To do:
Copy every line in the records below that contains the word "keep".
————
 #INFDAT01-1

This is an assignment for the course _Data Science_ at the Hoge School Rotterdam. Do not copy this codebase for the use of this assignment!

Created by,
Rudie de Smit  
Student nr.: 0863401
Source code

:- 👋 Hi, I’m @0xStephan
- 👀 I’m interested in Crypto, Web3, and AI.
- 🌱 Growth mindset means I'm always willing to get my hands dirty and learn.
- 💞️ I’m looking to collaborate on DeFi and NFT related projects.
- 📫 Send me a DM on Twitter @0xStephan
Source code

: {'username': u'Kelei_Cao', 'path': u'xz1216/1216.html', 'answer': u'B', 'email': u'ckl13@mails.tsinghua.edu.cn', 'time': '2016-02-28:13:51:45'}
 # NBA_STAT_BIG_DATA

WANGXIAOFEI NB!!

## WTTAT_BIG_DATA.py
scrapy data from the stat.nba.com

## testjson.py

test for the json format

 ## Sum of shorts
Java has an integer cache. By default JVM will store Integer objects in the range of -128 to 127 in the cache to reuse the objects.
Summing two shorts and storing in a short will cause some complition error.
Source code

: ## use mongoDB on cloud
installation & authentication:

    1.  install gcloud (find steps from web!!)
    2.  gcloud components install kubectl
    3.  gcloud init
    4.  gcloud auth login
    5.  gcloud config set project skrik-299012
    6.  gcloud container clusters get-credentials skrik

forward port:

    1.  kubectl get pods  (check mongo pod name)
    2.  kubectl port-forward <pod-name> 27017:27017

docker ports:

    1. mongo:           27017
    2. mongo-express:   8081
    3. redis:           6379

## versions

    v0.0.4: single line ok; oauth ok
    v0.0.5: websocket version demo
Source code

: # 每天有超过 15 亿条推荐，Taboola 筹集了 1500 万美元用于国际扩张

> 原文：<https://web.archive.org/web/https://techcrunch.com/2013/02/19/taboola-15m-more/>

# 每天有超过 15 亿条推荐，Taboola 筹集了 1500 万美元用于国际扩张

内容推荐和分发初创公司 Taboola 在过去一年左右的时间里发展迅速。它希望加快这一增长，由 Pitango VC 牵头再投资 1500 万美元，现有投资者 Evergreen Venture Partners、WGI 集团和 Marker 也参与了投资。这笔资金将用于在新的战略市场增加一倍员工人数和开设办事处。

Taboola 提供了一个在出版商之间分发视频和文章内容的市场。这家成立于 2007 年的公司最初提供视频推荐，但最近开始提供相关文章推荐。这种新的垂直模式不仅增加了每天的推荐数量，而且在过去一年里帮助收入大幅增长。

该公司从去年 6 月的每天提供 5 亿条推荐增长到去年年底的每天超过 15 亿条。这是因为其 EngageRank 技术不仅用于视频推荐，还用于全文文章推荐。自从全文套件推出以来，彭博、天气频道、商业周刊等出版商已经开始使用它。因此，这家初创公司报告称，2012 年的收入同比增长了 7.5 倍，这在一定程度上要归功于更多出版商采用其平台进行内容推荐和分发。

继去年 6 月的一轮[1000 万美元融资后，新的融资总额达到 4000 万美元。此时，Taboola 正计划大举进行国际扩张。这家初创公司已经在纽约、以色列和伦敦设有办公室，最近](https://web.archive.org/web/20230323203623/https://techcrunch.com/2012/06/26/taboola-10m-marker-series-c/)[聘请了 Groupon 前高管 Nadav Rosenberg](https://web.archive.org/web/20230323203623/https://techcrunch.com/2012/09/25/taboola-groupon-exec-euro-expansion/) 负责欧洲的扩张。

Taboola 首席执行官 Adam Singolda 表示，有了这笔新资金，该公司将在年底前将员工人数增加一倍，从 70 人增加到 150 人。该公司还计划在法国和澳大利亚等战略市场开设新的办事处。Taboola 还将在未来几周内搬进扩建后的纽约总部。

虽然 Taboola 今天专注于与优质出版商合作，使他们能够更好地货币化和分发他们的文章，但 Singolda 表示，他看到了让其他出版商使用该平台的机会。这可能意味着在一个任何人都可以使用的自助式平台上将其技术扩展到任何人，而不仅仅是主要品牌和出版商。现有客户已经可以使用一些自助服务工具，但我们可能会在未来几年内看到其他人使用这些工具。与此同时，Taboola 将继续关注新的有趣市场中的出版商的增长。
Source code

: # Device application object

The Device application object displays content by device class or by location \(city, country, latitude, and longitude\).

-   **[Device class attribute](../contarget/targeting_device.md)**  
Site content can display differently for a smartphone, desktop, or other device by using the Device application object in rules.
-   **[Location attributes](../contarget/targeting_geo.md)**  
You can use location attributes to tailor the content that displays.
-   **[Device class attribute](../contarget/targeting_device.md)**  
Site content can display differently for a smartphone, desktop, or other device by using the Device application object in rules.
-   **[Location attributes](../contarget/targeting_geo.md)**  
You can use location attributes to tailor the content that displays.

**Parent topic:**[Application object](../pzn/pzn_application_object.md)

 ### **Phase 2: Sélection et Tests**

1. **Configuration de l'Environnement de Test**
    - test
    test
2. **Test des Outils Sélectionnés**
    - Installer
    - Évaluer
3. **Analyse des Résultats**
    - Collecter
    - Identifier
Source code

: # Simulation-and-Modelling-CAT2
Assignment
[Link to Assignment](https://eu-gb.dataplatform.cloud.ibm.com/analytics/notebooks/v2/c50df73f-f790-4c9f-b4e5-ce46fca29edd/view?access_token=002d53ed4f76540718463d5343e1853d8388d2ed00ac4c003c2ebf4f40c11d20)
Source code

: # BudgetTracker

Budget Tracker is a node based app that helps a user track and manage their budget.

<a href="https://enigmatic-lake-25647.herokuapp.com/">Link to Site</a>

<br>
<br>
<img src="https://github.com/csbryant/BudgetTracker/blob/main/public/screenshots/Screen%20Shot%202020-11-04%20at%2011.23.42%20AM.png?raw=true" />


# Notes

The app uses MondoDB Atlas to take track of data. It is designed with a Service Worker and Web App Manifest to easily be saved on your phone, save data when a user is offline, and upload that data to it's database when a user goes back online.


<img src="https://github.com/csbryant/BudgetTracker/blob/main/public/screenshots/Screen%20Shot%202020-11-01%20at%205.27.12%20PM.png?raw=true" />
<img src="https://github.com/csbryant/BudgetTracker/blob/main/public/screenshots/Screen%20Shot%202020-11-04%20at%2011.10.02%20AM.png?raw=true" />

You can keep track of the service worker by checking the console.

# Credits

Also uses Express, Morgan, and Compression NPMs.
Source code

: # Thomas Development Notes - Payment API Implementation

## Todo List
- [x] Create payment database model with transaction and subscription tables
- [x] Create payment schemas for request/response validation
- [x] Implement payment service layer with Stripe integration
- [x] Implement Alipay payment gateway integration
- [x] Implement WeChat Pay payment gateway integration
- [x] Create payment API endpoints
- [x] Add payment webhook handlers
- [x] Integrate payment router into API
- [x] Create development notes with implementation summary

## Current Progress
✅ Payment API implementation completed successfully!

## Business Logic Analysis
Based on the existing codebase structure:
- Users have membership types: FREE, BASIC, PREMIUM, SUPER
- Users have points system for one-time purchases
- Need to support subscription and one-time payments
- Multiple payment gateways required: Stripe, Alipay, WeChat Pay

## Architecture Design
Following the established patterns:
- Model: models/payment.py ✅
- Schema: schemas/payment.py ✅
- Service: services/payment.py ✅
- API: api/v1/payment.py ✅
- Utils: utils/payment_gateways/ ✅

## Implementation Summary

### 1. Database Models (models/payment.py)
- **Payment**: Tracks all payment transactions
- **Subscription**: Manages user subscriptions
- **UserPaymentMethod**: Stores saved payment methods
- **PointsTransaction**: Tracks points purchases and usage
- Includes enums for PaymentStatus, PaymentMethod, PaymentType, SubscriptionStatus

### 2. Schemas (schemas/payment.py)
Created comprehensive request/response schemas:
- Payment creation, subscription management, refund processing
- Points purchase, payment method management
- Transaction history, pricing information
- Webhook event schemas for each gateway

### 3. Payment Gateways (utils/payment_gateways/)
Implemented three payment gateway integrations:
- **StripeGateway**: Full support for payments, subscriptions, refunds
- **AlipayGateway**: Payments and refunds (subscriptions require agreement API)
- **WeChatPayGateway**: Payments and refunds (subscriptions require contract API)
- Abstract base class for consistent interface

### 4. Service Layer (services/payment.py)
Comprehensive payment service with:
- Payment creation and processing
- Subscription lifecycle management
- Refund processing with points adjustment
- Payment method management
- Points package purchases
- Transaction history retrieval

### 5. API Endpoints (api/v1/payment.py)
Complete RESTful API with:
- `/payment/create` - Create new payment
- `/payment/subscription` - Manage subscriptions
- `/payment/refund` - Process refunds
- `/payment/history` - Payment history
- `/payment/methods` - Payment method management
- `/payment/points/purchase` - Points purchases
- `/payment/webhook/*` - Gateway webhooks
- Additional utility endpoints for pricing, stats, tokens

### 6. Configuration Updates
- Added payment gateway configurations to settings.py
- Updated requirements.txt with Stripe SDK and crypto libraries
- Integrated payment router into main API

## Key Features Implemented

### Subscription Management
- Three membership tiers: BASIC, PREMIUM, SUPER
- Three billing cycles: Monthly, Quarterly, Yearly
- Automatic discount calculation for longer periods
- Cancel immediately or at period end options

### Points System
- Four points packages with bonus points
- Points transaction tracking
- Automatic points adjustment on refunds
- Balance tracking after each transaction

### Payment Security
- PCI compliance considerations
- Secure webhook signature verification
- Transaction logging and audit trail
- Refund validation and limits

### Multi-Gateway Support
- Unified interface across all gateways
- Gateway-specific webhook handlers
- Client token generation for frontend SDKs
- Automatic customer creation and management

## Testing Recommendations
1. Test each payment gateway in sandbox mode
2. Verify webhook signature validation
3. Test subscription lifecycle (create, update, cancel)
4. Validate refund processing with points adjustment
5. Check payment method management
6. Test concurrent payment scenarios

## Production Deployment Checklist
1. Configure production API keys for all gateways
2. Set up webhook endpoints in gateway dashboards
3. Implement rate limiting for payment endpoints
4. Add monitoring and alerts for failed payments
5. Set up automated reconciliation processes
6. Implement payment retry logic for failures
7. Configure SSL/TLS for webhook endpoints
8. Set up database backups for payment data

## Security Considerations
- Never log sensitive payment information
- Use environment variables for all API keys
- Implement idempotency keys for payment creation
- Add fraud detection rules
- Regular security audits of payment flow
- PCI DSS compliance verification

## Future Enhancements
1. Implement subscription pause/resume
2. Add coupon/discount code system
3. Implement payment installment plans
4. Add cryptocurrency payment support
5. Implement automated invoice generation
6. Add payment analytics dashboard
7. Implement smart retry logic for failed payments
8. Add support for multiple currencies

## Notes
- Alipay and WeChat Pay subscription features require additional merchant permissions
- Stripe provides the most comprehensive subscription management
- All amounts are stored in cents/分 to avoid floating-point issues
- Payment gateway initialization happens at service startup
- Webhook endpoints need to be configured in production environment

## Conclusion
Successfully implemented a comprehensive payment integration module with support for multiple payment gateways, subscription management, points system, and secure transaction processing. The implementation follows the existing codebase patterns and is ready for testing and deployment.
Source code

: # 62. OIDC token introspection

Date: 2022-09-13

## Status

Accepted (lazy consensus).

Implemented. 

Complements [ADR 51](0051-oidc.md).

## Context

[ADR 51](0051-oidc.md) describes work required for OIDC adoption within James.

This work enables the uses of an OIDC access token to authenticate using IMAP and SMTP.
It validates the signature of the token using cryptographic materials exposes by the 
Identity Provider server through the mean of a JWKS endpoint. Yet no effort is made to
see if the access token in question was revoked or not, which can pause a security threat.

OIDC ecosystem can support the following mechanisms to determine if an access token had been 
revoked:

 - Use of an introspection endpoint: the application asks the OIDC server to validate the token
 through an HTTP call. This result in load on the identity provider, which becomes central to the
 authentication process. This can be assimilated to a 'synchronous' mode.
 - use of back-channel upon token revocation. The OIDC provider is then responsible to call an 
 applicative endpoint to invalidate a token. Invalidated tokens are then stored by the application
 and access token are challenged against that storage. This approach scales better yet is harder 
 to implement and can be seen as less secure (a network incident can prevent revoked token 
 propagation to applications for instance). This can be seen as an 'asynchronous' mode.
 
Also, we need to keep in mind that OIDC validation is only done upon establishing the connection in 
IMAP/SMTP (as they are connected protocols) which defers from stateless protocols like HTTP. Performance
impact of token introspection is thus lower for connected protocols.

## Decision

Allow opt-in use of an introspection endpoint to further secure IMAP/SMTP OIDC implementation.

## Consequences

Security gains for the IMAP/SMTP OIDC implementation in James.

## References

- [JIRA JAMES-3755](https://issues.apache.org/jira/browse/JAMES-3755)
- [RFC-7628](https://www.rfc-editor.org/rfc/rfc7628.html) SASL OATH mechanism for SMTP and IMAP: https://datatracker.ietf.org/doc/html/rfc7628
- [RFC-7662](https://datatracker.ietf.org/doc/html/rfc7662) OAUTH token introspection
————
Answer to this task:
You can keep track of the service worker by checking the console.
Also, we need to keep in mind that OIDC validation is only done upon establishing the connection in 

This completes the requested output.